When considering superannuation policy, one of the fundamentals we look for, as does the superannuation industry, is certainty. If an individual commits to a superannuation related investment strategy today, do we know the outcome from a taxation and superannuation law point of view?
In the lead up to the 2016 Federal Budget, one of the few things ruled out was changes to superannuation. We were expecting some changes to the taxation of superannuation on the night, however the changes have gone further than anticipated that will have a negative impact on superannuation and the industry.
The superannuation package did contain some positive reform. The simplification of the contribution rules allowing contributions to be made up to age 74 and removing the tests for personal contribution to be claimed as a deduction simplifies the system and reduces the red tape when contributing to superannuation.

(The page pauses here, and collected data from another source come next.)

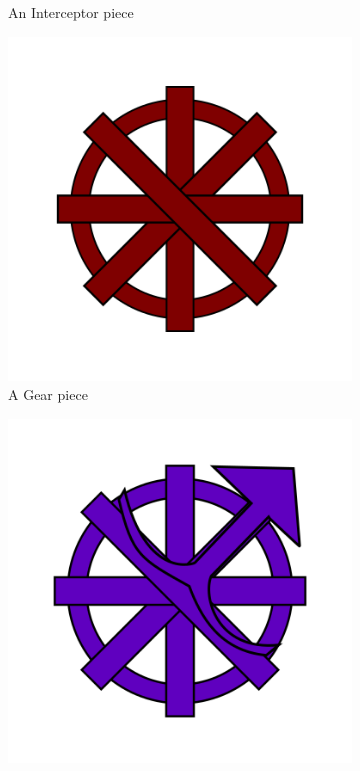 \documentclass{l4proj}
\begin{document}
\begin{figure}
\begin{subfigure}[b]{0.20\textwidth}
        \caption{An Interceptor piece \\}
        \label{fig:interceptor}
    \end{subfigure}
    \begin{subfigure}[b]{0.20\textwidth}
        \includegraphics[width=\textwidth]{images/Gear.png}
        \caption{A Gear piece \\}
        \label{fig:Gear}
    \end{subfigure}
    \begin{subfigure}[b]{0.20\textwidth}
        \includegraphics[width=\textwidth]{images/Gear-bit.png}

\end{subfigure}
\end{figure}
\end{document}
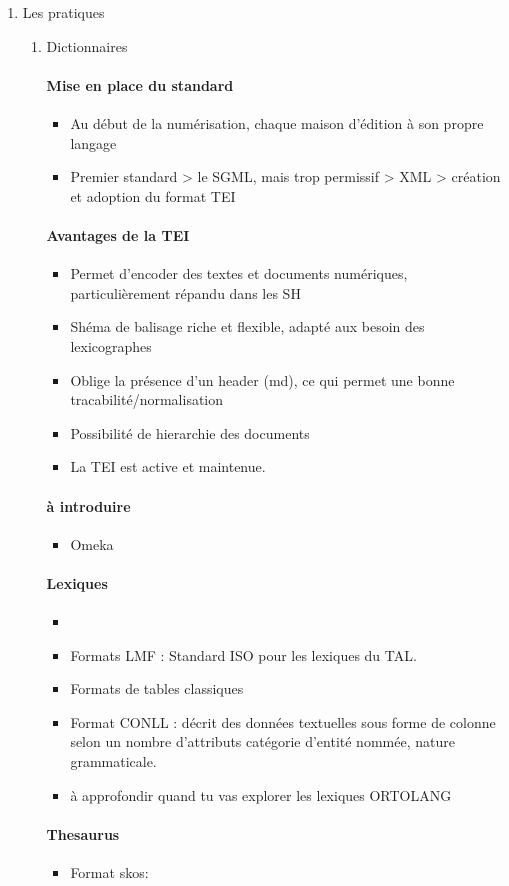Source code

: \documentclass{book}
\newenvironment{titlemize}[1]{%
  \paragraph{#1}
  \begin{itemize}}
  {\end{itemize}}
\begin{document}
\begin{enumerate}
    \item Les pratiques
        \begin{enumerate} 
        	\item Dictionnaires
                \begin{titlemize}{Mise en place du standard}
                     \item Au début de la numérisation, chaque maison d'édition à son propre langage
                     \item Premier standard > le SGML, mais trop permissif > XML >  création et adoption du format TEI
                \end{titlemize}
                \begin{titlemize}{Avantages de la TEI}
                     \item Permet d'encoder des textes et documents numériques, particulièrement répandu dans les SH
                     \item Shéma de balisage riche et flexible, adapté aux besoin des lexicographes
                     \item Oblige la présence d'un header (md), ce qui permet une bonne tracabilité/normalisation 
                     \item Possibilité de hierarchie des documents
                     \item La TEI est active et maintenue.
                \end{titlemize}
                \begin{titlemize}{à introduire}
                    \item Omeka
                \end{titlemize}
        \begin{titlemize}{Lexiques}
            \item 
            \item Formats LMF : Standard ISO pour les lexiques du TAL.
            \item Formats de tables classiques
            \item Format CONLL : décrit des données textuelles sous forme de colonne selon un nombre d'attributs catégorie d'entité nommée, nature grammaticale.
            \item à approfondir quand tu vas explorer les lexiques ORTOLANG
        \end{titlemize}
        \begin{titlemize}{Thesaurus} 
            \item Format skos:

\end{titlemize}
\end{enumerate}
\end{enumerate}
\end{document}

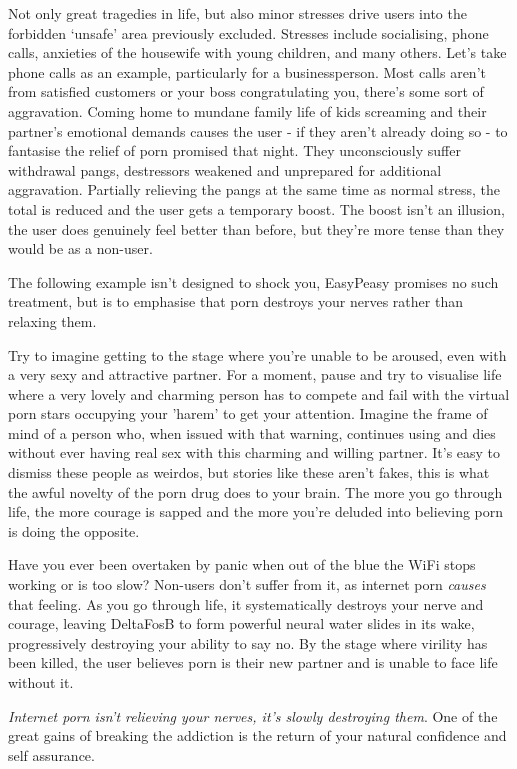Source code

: \documentclass[
]{book}
\begin{document}
Not only great tragedies in life, but also minor stresses drive users into the forbidden `unsafe' area previously excluded. Stresses include socialising, phone calls, anxieties of the housewife with young children, and many others. Let's take phone calls as an example, particularly for a businessperson. Most calls aren't from satisfied customers or your boss congratulating you, there's some sort of aggravation. Coming home to mundane family life of kids screaming and their partner's emotional demands causes the user - if they aren't already doing so - to fantasise the relief of porn promised that night. They unconsciously suffer withdrawal pangs, destressors weakened and unprepared for additional aggravation. Partially relieving the pangs at the same time as normal stress, the total is reduced and the user gets a temporary boost. The boost isn't an illusion, the user does genuinely feel better than before, but they're more tense than they would be as a non-user.

The following example isn't designed to shock you, EasyPeasy promises no such treatment, but is to emphasise that porn destroys your nerves rather than relaxing them.

Try to imagine getting to the stage where you're unable to be aroused, even with a very sexy and attractive partner. For a moment, pause and try to visualise life where a very lovely and charming person has to compete and fail with the virtual porn stars occupying your 'harem' to get your attention. Imagine the frame of mind of a person who, when issued with that warning, continues using and dies without ever having real sex with this charming and willing partner. It's easy to dismiss these people as weirdos, but stories like these aren't fakes, this is what the awful novelty of the porn drug does to your brain. The more you go through life, the more courage is sapped and the more you're deluded into believing porn is doing the opposite.

Have you ever been overtaken by panic when out of the blue the WiFi stops working or is too slow? Non-users don't suffer from it, as internet porn \emph{causes} that feeling. As you go through life, it systematically destroys your nerve and courage, leaving DeltaFosB to form powerful neural water slides in its wake, progressively destroying your ability to say no. By the stage where virility has been killed, the user believes porn is their new partner and is unable to face life without it.

\emph{Internet porn isn't relieving your nerves, it's slowly destroying them}. One of the great gains of breaking the addiction is the return of your natural confidence and self assurance.
\end{document}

Allowing individuals with less than $500,000 of superannuation to carry forward previously unused concessional contribution limits will help those taking time out of the work force to make tax effective contributions to build up their superannuation balance.
On the negative front, the introduction of the life time cap on non-concessional contributions is confusing and in many cases has impacted on plans already in place. This announcement is effective from budget night and all contributions since 1 July 2007 are impacted. As a result, individuals who contributed to superannuation knowing the contribution limits in place at the time may now be impacted by this change.
The limitation of pension accounts to $1.6m has reduced confidence in the system.
The ultimate confusion is that an election has been called and the announcements are not law. However all members and their advisers have to rely on is an announcement in the budget papers when planning superannuation contributions and withdrawals.